A Murderous Mascot Hunts High Schoolers in Underwhelming Slasher Student Body

For a slasher about students achieving their full potential, Student Body doesn’t heed its own message. Writer/director Lee Ann Kurr’s feature debut about hormonal teens and blacksmith mascots belabors its less horrific John Hughes vibes, aiming for Diablo Cody taking a crack at writing Nickelodeon’s first splatter flick. It’s not exactly subtle, nor does it care to shock us with exceptional surprises, but maybe that’ll be all aces for younger audiences. Indies like Tragedy Girls or Dance of the Dead hog all the horror-homeroom pep while Student Body is left trying to rally, although it’s a smidge slicker than something exhaustively paint-by-numbers such as Into The Dark’s School Spirit.

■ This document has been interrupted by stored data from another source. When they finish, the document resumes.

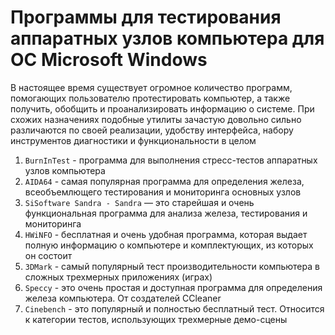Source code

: # Программы для тестирования аппаратных узлов компьютера для ОС Microsoft Windows

В настоящее время существует огромное количество программ, помогающих пользователю протестировать компьютер, а также получить, обобщить и
проанализировать информацию о системе. При схожих назначениях подобные утилиты зачастую довольно сильно различаются по своей реализации, удобству
интерфейса, набору инструментов диагностики и функциональности в целом

1. `BurnInTest` - программа для выполнения стресс-тестов аппаратных узлов компьютера
2. `AIDA64` - самая популярная программа для определения железа, всеобъемлющего тестирования и мониторинга основных узлов
3. `SiSoftware Sandra - Sandra` — это старейшая и очень функциональная программа для анализа железа, тестирования и мониторинга
4. `HWiNFO` - бесплатная и очень удобная программа, которая выдает полную информацию о компьютере и комплектующих, из которых он состоит
5. `3DMark` - самый популярный тест производительности компьютера в сложных трехмерных приложениях (играх)
6. `Speccy` - это очень простая и доступная программа для определения железа компьютера. От создателей CCleaner
7. `Cinebench` - это популярный и полностью бесплатный тест. Относится к категории тестов, использующих трехмерные демо-сцены
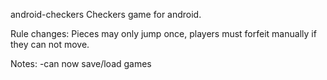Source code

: android-checkers
Checkers game for android.

Rule changes:
Pieces may only jump once, players must forfeit manually if they can not move.

Notes:
-can now save/load games
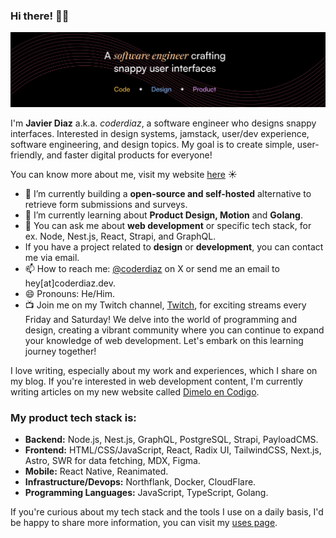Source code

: ### Hi there! 👋🏽

![Javier Diaz - Software Engineer & UI Designer](./cover.jpg)

I'm **Javier Diaz** a.k.a. *coderdiaz*, a software engineer who designs snappy interfaces. Interested in design systems, jamstack, user/dev experience, software engineering, and design topics. My goal is to create simple, user-friendly, and faster digital products for everyone!

You can know more about me, visit my website [here](https://coderdiaz.dev/sobre-mi) ☀️

- 🔭 I’m currently building a **open-source and self-hosted** alternative to retrieve form submissions and surveys.
- 🌱 I’m currently learning about **Product Design, Motion** and **Golang**.
- 💬 You can ask me about **web development** or specific tech stack, for ex. Node, Nest.js, React, Strapi, and GraphQL.
- If you have a project related to **design** or **development**, you can contact me via email.
- 📫 How to reach me: [@coderdiaz](https://x.com/coderdiaz) on X or send me an email to hey[at]coderdiaz.dev.
- 😄 Pronouns: He/Him.
- 📺 Join me on my Twitch channel, [Twitch](https://twitch.tv/coderdiaz), for exciting streams every Friday and Saturday! We delve into the world of programming and design, creating a vibrant community where you can continue to expand your knowledge of web development. Let's embark on this learning journey together!

I love writing, especially about my work and experiences, which I share on my blog. If you're interested in web development content, I'm currently writing articles on my new website called [Dimelo en Codigo](https://dimeloencodigo.com/hola-mundo).

### My product tech stack is:
- **Backend:** Node.js, Nest.js, GraphQL, PostgreSQL, Strapi, PayloadCMS.
- **Frontend:** HTML/CSS/JavaScript, React, Radix UI, TailwindCSS, Next.js, Astro, SWR for data fetching, MDX, Figma.
- **Mobile:** React Native, Reanimated.
- **Infrastructure/Devops:** Northflank, Docker, CloudFlare.
- **Programming Languages:** JavaScript, TypeScript, Golang.

If you're curious about my tech stack and the tools I use on a daily basis, I'd be happy to share more information, you can visit my [uses page](https://coderdiaz.dev/que-uso).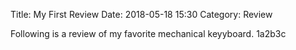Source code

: Title: My First Review
Date: 2018-05-18 15:30
Category: Review

Following is a review of my favorite mechanical keyyboard.
1a2b3c
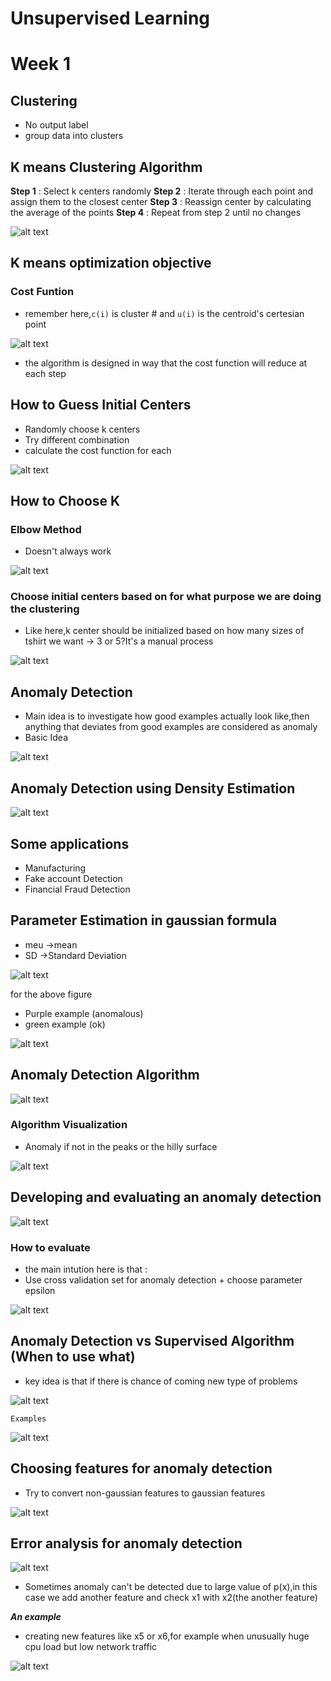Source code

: # Unsupervised Learning

# Week 1

## Clustering

- No output label
- group data into clusters

## K means Clustering Algorithm

**Step 1** : Select k centers randomly
**Step 2** : Iterate through each point and assign them to the closest center
**Step 3** : Reassign center by calculating the average of the points
**Step 4** : Repeat from step 2 until no changes

![alt text](image-42.png)

## K means optimization objective

### Cost Funtion
- remember here,`c(i)` is cluster # and `u(i)` is the centroid's certesian point

![alt text](image-43.png)

- the algorithm is designed in way that the cost function will reduce at each step

## How to Guess Initial Centers

- Randomly choose k centers
- Try different combination
- calculate the cost function for each

![alt text](image-44.png)

## How to Choose K

### Elbow Method 

- Doesn't always work

![alt text](image-45.png)

### Choose initial centers based on for what purpose we are doing the clustering

- Like here,k center should be initialized based on how many sizes of tshirt we want -> 3 or 5?It's a manual process

![alt text](image-46.png)

## Anomaly Detection
  
- Main idea is to investigate how good examples actually look like,then anything that deviates from good examples are considered as anomaly
- Basic Idea

![alt text](image-47.png)

## Anomaly Detection using Density Estimation

![alt text](image-48.png)

## Some applications

- Manufacturing
- Fake account Detection
- Financial Fraud Detection

## Parameter Estimation in gaussian formula

- meu ->mean
- SD ->Standard Deviation

![alt text](image-50.png)

for the above figure
- Purple example (anomalous)
- green example (ok)

![alt text](image-51.png)

## Anomaly Detection Algorithm

![alt text](image-52.png)

### Algorithm Visualization

- Anomaly if not in the peaks or the hilly surface

![alt text](image-53.png)

## Developing and evaluating an anomaly detection

![alt text](image-54.png)

### How to evaluate

- the main intution here is that :
- Use cross validation set for anomaly detection + choose parameter epsilon

![alt text](image-55.png)

## Anomaly Detection vs Supervised Algorithm (When to use what)

- key idea is that if there is chance of coming new type of problems

![alt text](image-56.png)

`Examples`

![alt text](image-57.png)

## Choosing features for anomaly detection

- Try to convert non-gaussian features to gaussian features

![alt text](image-58.png)

## Error analysis for anomaly detection

![alt text](image-59.png)

- Sometimes anomaly can't be detected due to large value of p(x),in this case we add another feature and check x1 with x2(the another feature)

***An example***

- creating new features like x5 or x6,for example when unusually huge cpu load but low network traffic

![alt text](image-60.png)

Jane Shipley (Montse Hernandez) is a prep school star who’d rather hang with popular bestie Merritt Sinclair (Cheyenne Haynes) than apply herself. Mathematics instructor Mr. Aunspach (Christian Camargo) confronts Jane over her wasted intellect—something about Jane being a “hammer” who does the work and Merritt’s cronies being “fiddlers” who squander larger purposes. Jane counters by accusing Mr. Aunspach of harassment, which leads to his termination. Allendale’s halls are now safe for slackers who sneak in on weekends to raid hidden stashes of teacher’s whiskey—or so Jane and her gang assume until mascot “Anvil Al” starts caving skulls with mighty swings.
Student Body only focuses on five teens when it matters, limiting slasher kill sequences. Kurr establishes dynamics of jealousy, secret crushes and general disobedience before the blood spills, which takes its time and then underwhelms through sheer volume. Jane, Merritt, anti-establishment photographer Ellis (Anthony Keyvan), athletic aggressor Nadia (Harley Quinn Smith) and pint-sized goofball Eric (Austin Zajur) scurry in typical panic. With only a few bodies to count, there needs to be more than one-hit cranium smashes with a steel weapon. It’s a slasher, but one hindered by its shallow roster and limited effects (especially what little can be shown on camera).